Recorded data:
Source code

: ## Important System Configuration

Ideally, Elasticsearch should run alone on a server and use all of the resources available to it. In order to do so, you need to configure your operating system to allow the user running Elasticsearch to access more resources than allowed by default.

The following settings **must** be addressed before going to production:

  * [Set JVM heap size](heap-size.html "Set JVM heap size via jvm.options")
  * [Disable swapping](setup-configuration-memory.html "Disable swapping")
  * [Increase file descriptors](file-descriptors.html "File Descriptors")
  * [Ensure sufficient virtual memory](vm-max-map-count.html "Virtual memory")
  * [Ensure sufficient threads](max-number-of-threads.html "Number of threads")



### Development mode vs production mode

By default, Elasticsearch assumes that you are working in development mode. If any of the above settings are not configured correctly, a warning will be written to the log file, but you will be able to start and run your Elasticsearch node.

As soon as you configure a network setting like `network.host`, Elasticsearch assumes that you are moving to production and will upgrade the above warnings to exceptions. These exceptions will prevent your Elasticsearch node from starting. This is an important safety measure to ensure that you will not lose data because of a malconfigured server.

▶ **Task objective**: This exercise calls for the lines from the one holding "### Development mode vs production mode" through the end of the entries, transcribed exactly and with nothing more.

▶ **Result**:
### Development mode vs production mode

By default, Elasticsearch assumes that you are working in development mode. If any of the above settings are not configured correctly, a warning will be written to the log file, but you will be able to start and run your Elasticsearch node.

As soon as you configure a network setting like `network.host`, Elasticsearch assumes that you are moving to production and will upgrade the above warnings to exceptions. These exceptions will prevent your Elasticsearch node from starting. This is an important safety measure to ensure that you will not lose data because of a malconfigured server.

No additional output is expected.